*Records for this task*:

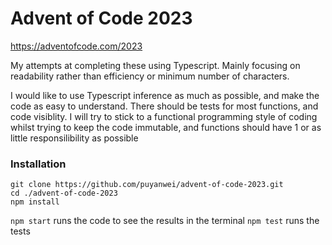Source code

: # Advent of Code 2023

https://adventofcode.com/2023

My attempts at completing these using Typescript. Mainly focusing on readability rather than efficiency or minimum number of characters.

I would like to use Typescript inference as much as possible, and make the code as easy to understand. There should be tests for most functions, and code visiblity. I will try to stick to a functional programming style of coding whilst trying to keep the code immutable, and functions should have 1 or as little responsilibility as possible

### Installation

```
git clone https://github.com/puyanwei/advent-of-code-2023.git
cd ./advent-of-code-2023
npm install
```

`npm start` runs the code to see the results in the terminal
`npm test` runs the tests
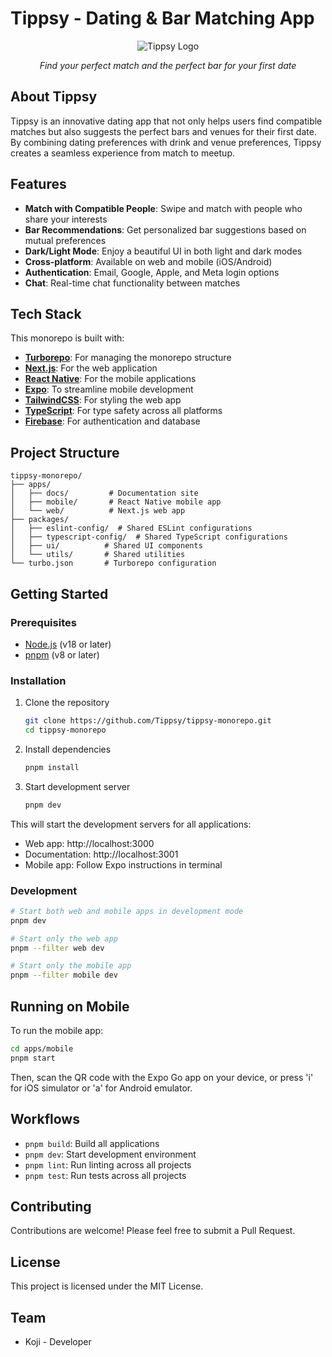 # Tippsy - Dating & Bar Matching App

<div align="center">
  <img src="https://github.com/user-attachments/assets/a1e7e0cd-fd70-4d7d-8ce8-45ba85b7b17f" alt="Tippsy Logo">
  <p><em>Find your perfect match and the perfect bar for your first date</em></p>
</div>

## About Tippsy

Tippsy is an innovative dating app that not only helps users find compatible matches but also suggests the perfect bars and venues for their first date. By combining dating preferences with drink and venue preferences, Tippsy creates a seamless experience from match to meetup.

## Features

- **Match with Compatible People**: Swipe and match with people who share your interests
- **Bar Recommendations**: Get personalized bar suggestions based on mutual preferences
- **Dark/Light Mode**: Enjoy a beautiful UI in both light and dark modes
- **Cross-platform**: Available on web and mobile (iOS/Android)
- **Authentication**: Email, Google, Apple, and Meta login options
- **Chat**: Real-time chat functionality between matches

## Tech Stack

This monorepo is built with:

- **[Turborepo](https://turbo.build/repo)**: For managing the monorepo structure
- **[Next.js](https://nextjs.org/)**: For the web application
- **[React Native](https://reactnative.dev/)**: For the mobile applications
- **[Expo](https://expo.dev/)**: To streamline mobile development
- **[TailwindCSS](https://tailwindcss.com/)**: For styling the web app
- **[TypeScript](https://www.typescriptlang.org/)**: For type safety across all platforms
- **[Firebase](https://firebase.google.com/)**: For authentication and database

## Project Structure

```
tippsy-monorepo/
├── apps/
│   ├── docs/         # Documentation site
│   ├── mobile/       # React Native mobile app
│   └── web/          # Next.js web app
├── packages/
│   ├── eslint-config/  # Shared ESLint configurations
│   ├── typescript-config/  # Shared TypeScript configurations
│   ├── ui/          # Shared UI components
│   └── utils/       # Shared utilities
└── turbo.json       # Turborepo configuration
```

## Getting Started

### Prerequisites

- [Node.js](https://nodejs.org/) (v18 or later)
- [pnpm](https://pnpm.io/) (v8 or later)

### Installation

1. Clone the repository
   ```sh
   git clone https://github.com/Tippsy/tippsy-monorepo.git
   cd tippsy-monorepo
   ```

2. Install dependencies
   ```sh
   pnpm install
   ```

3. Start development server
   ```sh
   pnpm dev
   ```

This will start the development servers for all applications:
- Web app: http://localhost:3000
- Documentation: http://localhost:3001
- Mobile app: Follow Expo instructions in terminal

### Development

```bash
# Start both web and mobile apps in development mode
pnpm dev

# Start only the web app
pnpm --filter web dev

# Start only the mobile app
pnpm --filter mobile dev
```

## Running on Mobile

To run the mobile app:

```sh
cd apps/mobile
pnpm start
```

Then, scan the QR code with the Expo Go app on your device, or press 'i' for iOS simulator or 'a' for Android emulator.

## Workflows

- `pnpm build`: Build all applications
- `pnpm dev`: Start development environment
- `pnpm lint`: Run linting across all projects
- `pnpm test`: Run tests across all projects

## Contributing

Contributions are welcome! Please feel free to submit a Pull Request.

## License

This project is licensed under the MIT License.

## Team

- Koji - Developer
* * *
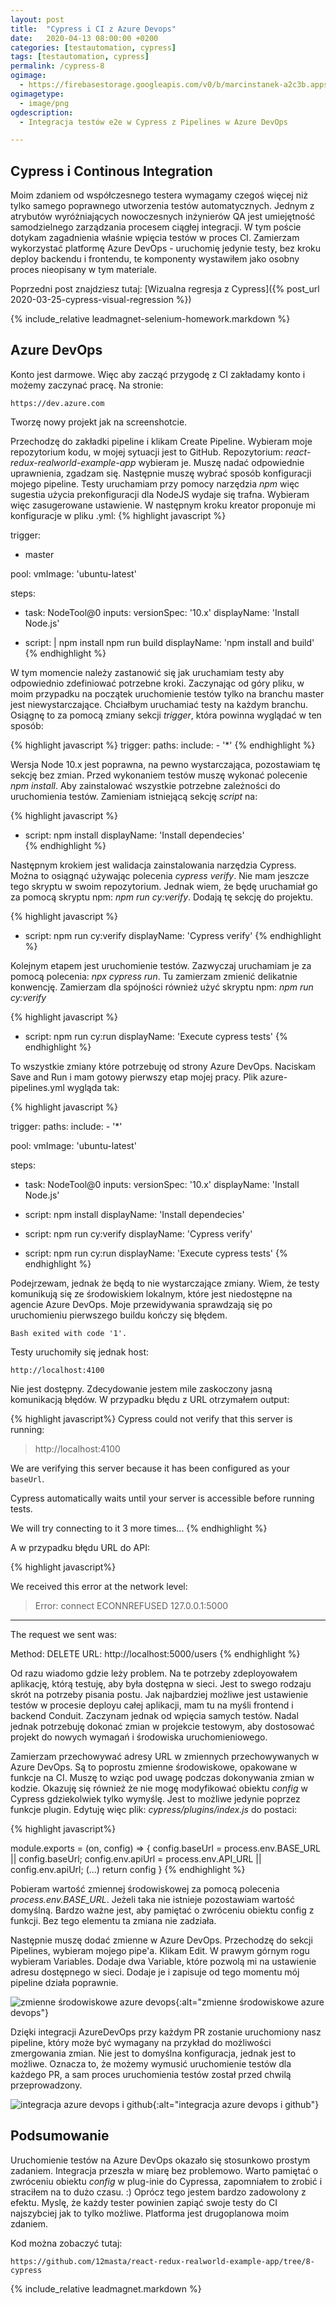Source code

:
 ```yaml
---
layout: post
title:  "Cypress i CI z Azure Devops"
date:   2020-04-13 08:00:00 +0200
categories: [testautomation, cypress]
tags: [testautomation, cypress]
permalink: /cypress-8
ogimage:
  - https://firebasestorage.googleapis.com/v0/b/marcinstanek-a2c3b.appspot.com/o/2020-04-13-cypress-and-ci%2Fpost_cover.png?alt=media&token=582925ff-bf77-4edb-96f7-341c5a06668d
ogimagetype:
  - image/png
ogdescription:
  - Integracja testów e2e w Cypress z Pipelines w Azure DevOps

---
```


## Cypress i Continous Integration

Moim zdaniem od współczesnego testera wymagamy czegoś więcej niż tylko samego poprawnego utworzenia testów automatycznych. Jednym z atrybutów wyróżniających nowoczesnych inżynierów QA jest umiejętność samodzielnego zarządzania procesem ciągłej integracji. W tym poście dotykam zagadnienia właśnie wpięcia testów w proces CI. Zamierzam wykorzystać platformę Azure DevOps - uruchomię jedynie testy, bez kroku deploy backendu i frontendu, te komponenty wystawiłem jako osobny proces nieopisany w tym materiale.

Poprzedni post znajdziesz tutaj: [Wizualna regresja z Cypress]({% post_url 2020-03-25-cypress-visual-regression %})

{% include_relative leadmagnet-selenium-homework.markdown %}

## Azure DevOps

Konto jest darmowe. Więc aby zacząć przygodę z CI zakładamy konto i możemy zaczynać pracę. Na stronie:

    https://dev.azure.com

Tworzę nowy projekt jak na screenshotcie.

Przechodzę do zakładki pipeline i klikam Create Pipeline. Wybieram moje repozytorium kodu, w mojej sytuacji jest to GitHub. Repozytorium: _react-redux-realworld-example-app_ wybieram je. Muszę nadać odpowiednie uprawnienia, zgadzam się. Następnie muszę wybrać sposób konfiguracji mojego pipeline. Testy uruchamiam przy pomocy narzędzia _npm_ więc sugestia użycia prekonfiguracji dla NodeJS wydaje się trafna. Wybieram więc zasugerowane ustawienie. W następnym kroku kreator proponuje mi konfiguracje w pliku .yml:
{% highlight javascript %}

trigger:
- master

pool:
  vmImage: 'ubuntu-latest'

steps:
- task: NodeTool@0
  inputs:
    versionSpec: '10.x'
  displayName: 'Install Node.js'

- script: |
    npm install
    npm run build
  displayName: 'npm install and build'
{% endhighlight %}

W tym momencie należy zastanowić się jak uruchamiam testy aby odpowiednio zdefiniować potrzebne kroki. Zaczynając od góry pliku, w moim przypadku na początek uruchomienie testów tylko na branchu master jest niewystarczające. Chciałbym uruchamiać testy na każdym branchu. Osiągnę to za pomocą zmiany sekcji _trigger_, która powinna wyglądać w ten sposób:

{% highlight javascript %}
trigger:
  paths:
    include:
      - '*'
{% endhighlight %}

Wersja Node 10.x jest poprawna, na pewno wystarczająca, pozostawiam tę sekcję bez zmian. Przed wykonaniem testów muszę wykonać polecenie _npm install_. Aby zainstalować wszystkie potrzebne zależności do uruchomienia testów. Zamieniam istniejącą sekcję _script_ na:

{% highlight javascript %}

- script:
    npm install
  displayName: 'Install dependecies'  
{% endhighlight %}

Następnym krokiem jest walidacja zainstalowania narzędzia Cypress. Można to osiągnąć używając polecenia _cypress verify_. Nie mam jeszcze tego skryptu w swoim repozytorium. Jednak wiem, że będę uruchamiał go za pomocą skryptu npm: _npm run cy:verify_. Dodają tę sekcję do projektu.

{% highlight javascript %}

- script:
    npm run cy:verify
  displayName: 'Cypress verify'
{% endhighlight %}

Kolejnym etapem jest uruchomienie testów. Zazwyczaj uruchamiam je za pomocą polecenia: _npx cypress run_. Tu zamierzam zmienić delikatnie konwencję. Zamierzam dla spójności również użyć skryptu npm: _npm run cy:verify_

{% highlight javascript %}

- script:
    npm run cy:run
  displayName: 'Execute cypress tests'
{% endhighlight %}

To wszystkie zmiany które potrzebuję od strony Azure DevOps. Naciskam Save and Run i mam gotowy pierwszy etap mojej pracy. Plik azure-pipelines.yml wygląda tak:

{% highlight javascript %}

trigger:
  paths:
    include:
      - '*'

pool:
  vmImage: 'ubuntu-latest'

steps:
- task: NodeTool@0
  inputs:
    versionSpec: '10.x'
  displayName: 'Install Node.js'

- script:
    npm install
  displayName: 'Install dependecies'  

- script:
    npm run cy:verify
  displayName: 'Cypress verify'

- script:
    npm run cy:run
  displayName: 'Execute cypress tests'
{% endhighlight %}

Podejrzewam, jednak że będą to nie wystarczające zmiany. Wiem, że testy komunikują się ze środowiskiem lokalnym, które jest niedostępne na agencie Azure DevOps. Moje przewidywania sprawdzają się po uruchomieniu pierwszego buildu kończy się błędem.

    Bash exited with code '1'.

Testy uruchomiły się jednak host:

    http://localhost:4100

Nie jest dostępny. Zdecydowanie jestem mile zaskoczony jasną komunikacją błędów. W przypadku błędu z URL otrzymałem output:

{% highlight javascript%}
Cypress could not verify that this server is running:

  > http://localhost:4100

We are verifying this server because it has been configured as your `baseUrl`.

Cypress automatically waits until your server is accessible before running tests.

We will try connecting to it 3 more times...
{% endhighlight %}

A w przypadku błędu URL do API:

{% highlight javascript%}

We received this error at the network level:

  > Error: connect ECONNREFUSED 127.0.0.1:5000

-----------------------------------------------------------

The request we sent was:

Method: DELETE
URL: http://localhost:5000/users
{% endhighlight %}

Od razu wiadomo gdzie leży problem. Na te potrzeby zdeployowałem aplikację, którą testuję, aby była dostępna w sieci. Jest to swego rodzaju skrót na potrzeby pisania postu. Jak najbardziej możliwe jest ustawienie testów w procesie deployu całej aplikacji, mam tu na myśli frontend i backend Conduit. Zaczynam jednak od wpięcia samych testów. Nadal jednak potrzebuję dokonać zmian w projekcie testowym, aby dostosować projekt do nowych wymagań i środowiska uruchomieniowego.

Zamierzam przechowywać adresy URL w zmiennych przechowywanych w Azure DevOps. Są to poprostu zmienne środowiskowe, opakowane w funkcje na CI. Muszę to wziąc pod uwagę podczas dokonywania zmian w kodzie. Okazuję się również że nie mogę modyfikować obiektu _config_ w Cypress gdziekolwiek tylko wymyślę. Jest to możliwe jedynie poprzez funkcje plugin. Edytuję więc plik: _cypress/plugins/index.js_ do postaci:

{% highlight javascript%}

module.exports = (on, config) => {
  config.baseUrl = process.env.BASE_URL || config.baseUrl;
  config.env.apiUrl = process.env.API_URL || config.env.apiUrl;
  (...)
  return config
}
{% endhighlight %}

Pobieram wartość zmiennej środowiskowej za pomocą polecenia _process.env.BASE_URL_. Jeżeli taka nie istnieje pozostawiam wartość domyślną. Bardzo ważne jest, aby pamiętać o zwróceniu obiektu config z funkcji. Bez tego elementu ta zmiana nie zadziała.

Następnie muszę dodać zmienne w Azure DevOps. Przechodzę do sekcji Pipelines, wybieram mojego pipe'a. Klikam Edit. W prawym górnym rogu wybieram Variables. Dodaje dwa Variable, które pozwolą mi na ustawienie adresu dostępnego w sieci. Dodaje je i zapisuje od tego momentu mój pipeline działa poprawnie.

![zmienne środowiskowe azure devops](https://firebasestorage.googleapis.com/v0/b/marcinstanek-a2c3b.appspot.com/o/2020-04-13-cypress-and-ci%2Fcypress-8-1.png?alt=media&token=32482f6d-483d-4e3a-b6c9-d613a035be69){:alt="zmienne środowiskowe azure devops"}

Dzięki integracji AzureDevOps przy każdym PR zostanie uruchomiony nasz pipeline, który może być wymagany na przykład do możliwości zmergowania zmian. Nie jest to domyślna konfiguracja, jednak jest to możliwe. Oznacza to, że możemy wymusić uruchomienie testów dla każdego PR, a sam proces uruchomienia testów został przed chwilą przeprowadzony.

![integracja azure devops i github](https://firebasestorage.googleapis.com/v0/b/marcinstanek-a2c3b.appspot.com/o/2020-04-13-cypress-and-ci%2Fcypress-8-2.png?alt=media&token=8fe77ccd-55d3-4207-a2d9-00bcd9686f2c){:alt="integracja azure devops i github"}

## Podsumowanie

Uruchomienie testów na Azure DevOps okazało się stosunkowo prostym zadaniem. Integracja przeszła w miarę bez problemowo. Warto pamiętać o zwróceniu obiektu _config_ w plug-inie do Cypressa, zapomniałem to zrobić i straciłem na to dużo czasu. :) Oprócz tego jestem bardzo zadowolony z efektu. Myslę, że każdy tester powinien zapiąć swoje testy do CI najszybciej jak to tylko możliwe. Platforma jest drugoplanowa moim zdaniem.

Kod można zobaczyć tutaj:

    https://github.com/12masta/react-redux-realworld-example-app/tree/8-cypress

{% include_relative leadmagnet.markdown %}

*Your goal*:
Among the entries, how many lines contain the string "media"? Give the number without anything else.

*Your response*:
3